Create .github/workflows/docker-ci.yml:

name: Docker CI

on:
  push:
    branches: [ "main" ]
    tags: [ "v*.*.*" ]
  pull_request:
    branches: [ "main" ]

env:
  REGISTRY: ghcr.io
  IMAGE_NAME: ${{ github.repository }}

jobs:
  build-and-test:
    runs-on: ubuntu-latest
    permissions:
      contents: read
      packages: write

    steps:
      - name: Checkout repository
        uses: actions/checkout@v4

      # 1. Run Tests (using the Docker Compose strategy from File 14)
      - name: Run Integration Tests
        run: |
          docker compose -f docker-compose.test.yml up --abort-on-container-exit --exit-code-from sut

      # 2. Set up Docker Buildx (required for caching and multi-arch)
      - name: Set up Docker Buildx
        uses: docker/setup-buildx-action@v3

      # 3. Log in to the Registry (only on push, not PR)
      - name: Log in to the Container registry
        if: github.event_name != 'pull_request'
        uses: docker/login-action@v3
        with:
          registry: ${{ env.REGISTRY }}
          username: ${{ github.actor }}
          password: ${{ secrets.GITHUB_TOKEN }}

      # 4. Extract Metadata (tags, labels)
      # Automatically generates tags like 'main', 'v1.0.0', 'pr-123'
      - name: Extract metadata (tags, labels) for Docker
        id: meta
        uses: docker/metadata-action@v5
        with:
          images: ${{ env.REGISTRY }}/${{ env.IMAGE_NAME }}

      # 5. Build and Push
      - name: Build and push Docker image
        uses: docker/build-push-action@v5
        with:
          context: .
          push: ${{ github.event_name != 'pull_request' }}
          tags: ${{ steps.meta.outputs.tags }}
          labels: ${{ steps.meta.outputs.labels }}
          cache-from: type=gha
          cache-to: type=gha,mode=max

2. GitLab CI Workflow

GitLab CI typically uses the Docker-in-Docker (DinD) service pattern. You define a job that uses a Docker image (the client) and a "service" (the daemon).

Example: .gitlab-ci.yml

stages:
  - test
  - build

variables:
  # Use the overlay2 driver for better performance
  DOCKER_DRIVER: overlay2
  # Disable TLS for easier DinD setup (safe inside the runner)
  DOCKER_TLS_CERTDIR: ""
  IMAGE_TAG: $CI_REGISTRY_IMAGE:$CI_COMMIT_SHORT_SHA

# --- Stage 1: Test ---
integration_test:
  stage: test
  image: docker/compose:latest
  services:
    - docker:dind
  script:
    - docker compose -f docker-compose.test.yml up --abort-on-container-exit --exit-code-from sut

# --- Stage 2: Build & Push ---
build_image:
  stage: build
  image: docker:latest
  services:
    - docker:dind
  before_script:
    - docker login -u $CI_REGISTRY_USER -p $CI_REGISTRY_PASSWORD $CI_REGISTRY
  script:
    # Build the image
    - docker build -t $IMAGE_TAG .
    # Push the image
    - docker push $IMAGE_TAG
    # If this is a tag (release), verify and push 'latest' as well
    - |
      if [[ "$CI_COMMIT_TAG" != "" ]]; then
        docker tag $IMAGE_TAG $CI_REGISTRY_IMAGE:$CI_COMMIT_TAG
        docker push $CI_REGISTRY_IMAGE:$CI_COMMIT_TAG
      fi
  only:
    - main
    - tags

3. Optimizing Pipeline Speed

Docker builds can be slow. Caching is the #1 way to speed them up.

Layer Caching

As discussed in File 07 (COPY package.json before COPY .), Docker uses layer caching.

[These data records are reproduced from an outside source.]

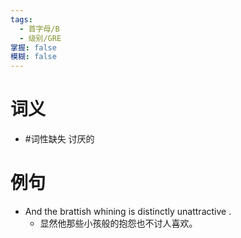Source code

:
 ```yaml
---
tags:
  - 首字母/B
  - 级别/GRE
掌握: false
模糊: false
---
```

# 词义
- #词性缺失 讨厌的
# 例句
- And the brattish whining is distinctly unattractive .
	- 显然他那些小孩般的抱怨也不讨人喜欢。
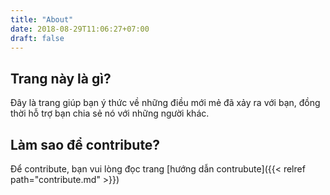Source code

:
 ```yaml
---
title: "About"
date: 2018-08-29T11:06:27+07:00
draft: false
---
```


## Trang này là gì?

Đây là trang giúp bạn ý thức về những điều mới mẻ đã xảy ra với bạn, đồng thời hỗ trợ bạn chia sẻ nó với những người khác.

## Làm sao để contribute?

Để contribute, bạn vui lòng đọc trang [hướng dẫn contrubute]({{< relref path="contribute.md" >}})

  • In GitHub Actions: The docker/build-push-action supports a gha (GitHub Actions) cache backend. It saves your image layers to the GitHub Actions cache, making subsequent builds blazing fast.

    cache-from: type=gha
    cache-to: type=gha,mode=max

Registry Caching (Inline Cache)

You can also embed cache metadata directly into the image you push to the registry.

docker buildx build \
  --cache-to type=inline \
  --cache-from type=registry,ref=myuser/myapp:build-cache \
  ...

This allows the CI runner to pull cache layers from the registry if they exist, speeding up the build even on a fresh runner.

4. Security in Pipelines

  • Secrets: NEVER put secrets in your docker build command or Dockerfile. Pass them as build arguments (--build-arg) ONLY if absolutely necessary, but prefer injecting them at runtime.

  • Least Privilege: In GitHub Actions, use the permissions: block (as shown above) to grant only the necessary access (e.g., packages: write) rather than a full admin token.

  • Scan on Push: Add a step (like the Trivy example in File 14) before the docker push step. If the scan fails, do not push the vulnerable image.